Breithorn Occidentale: the first 4000 of the Ridge
Breithorn Occidentale: the first 4000 of the Crossed Ridge: Home / Top / Adventures / Breithorn Occidentale: the first 4000 of the Ridge.
You/he/she is concluded so the first alpine exit of the Ridge, with a beautiful 4000 in saccoccia, the western Breithorn, 4165m of goodness, in oil of olive….
Reached the Plateau Rosa at 10 and 30 o'clock the slope that brings us to the Hill of the Breithorn in an oretta starts, around 3800 meters with superb sight on the whole group of the Rosa to north and with threatening clouds to South, that we then will find again in peak.
Inevitable birrozzo to Cervina in the cafe Breithorn (and what sense.) and then toward the lowland.
I must make the compliments to everybody the Boras Boys that the peak of the Breithorn you/they have trodden, hands for others 4000 of great satisfaction.
Now... said so you/he/she could seem exaggerated... we were always also to 4000 meters (at all to 8000) on the Breithorn, next to about ten and about ten people (at all lost who knows where), on easy slant, with low risks, yet I have felt something that I had not tried before never and I hope to have made the idea.
The most impressive feeling, that I would never be waited me, has been when we were on the hill of the Breithorn to around 3850 ms.

Breithorn Occidentale (4.165 ms) - "Kaps" Mark Caparello
The wall of the Breithorns from Switzerland.

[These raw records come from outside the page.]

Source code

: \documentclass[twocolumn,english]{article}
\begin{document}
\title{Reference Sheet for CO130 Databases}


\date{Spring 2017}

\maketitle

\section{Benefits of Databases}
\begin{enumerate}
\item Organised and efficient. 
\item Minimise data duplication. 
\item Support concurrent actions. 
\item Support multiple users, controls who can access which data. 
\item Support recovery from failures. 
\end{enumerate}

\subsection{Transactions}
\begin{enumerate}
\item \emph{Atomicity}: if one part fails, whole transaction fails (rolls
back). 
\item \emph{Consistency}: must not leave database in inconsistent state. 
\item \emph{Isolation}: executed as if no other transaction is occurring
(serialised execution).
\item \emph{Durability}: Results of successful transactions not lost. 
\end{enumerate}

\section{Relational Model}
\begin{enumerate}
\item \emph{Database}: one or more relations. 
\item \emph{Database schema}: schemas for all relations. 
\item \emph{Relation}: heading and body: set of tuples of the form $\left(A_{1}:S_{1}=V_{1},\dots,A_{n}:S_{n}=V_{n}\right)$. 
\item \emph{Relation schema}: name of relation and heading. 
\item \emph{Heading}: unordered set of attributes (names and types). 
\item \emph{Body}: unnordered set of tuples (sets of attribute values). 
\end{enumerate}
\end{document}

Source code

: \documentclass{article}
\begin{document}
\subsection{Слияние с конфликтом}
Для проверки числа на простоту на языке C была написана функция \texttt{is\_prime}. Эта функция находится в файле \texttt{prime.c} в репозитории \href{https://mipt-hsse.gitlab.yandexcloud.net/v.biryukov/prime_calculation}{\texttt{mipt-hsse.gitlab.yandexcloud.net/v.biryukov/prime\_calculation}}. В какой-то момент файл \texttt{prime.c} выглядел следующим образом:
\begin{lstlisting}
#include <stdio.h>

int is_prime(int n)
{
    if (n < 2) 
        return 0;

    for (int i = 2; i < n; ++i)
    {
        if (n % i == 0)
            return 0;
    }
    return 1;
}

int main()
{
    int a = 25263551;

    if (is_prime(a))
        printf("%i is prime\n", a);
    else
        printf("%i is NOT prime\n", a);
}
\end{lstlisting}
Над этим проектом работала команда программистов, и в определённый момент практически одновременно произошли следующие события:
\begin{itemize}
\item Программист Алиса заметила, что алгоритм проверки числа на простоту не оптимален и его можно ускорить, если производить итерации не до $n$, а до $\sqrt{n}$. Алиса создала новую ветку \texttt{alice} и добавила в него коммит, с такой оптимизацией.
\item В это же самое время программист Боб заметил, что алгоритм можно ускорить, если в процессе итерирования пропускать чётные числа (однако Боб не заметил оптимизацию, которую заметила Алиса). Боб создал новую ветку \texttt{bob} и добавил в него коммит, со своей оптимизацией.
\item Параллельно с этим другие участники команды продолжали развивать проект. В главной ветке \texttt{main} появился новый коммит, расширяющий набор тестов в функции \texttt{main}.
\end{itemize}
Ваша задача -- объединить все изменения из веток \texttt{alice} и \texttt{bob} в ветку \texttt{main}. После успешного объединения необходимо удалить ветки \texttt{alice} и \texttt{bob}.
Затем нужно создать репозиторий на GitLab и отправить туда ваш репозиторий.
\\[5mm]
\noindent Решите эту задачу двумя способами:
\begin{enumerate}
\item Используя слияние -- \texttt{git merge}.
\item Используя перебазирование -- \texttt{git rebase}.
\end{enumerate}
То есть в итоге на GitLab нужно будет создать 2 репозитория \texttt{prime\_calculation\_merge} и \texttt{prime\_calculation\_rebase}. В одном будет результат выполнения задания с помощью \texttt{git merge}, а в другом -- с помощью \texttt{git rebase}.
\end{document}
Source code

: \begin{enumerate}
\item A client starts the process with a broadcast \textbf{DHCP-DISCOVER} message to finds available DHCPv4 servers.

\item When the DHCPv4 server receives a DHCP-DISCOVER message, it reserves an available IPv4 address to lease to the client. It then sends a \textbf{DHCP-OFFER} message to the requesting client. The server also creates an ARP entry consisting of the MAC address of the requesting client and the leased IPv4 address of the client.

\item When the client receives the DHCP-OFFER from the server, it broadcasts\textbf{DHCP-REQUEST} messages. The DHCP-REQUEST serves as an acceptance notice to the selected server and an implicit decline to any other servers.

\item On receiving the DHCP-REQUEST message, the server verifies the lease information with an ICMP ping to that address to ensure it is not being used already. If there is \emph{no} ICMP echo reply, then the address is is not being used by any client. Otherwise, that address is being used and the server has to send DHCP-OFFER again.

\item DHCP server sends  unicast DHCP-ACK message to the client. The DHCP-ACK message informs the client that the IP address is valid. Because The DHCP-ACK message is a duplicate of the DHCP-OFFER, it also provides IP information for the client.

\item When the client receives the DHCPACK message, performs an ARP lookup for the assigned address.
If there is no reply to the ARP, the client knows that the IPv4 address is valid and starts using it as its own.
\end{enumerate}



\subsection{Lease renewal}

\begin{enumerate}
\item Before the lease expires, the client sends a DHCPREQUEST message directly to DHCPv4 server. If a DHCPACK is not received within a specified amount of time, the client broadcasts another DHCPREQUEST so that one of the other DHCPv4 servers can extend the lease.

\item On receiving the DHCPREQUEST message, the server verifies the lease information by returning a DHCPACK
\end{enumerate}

Description of the landscape and panoramas The three Breithorns, united by a long crest, they appear from the Swiss slope as an impassable wall and inconquistabile, reserved zone only to experienced mountain climber, nevertheless the peak can easily be climbed from the Italian slope, where it forms a slant innevato with non superior inclination to the 35°-40°..
Favored by the thick presence of funivie and cabinovie the Italian slope of the Breithorn Occidentale, that the most elevated relief of the chain constitutes, it is to reason considered the 4000 easier access of the whole alpine chain; there are no words for to describe the devastation and the obrobrio created to the feet of the stately Cervino by the fittings of gone up again and from the cementificazione of the pastures that you/they diminish incredibly the unique beauty of the glacial circus of the Val Tournenche.
Alpine itineraries Even though the presence of the fittings of gone up again they allow us to effect the slope to the western Breithorn in day, it is rightful to remember that the in demand total gradient is of 2.160 ms of which around three quarters effected in mezz'ora with the cabinovies; it is advisable therefore to break the ascension in two days pernottando near Plateau Rosà.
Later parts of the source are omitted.